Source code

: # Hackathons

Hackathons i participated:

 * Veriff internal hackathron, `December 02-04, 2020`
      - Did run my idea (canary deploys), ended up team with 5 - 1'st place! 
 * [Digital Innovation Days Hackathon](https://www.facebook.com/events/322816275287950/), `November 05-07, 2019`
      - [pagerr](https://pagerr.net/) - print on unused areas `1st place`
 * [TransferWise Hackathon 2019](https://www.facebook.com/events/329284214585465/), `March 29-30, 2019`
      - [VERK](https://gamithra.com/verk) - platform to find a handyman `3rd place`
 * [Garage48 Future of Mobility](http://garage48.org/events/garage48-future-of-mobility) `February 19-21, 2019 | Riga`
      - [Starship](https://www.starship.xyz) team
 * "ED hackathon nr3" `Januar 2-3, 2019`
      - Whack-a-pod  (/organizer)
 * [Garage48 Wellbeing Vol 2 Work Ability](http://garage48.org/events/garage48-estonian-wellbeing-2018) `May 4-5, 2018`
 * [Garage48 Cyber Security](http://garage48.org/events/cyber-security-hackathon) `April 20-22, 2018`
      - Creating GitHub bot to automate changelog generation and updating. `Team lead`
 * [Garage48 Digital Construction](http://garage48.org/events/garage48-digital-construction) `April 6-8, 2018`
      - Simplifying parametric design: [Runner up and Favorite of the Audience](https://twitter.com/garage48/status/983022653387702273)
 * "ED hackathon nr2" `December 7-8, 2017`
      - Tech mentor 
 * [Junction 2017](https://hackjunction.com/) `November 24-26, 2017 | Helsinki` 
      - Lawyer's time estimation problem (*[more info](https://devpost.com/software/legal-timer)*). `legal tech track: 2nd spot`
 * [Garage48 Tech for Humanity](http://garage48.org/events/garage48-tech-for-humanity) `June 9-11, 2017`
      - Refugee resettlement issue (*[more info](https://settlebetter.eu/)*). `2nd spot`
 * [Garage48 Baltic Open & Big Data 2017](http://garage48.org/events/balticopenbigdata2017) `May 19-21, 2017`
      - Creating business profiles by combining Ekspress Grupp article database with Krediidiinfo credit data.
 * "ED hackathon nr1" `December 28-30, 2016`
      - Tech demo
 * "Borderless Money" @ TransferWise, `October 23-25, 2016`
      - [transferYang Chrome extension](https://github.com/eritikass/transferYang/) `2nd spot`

★ ★ ★ ★ ★

— WHAT IS BEING ASKED —
Scan the records above for the word "place". Copy each line that has it.

— RESPONSE —
      - Did run my idea (canary deploys), ended up team with 5 - 1'st place! 
      - [pagerr](https://pagerr.net/) - print on unused areas `1st place`
      - [VERK](https://gamithra.com/verk) - platform to find a handyman `3rd place`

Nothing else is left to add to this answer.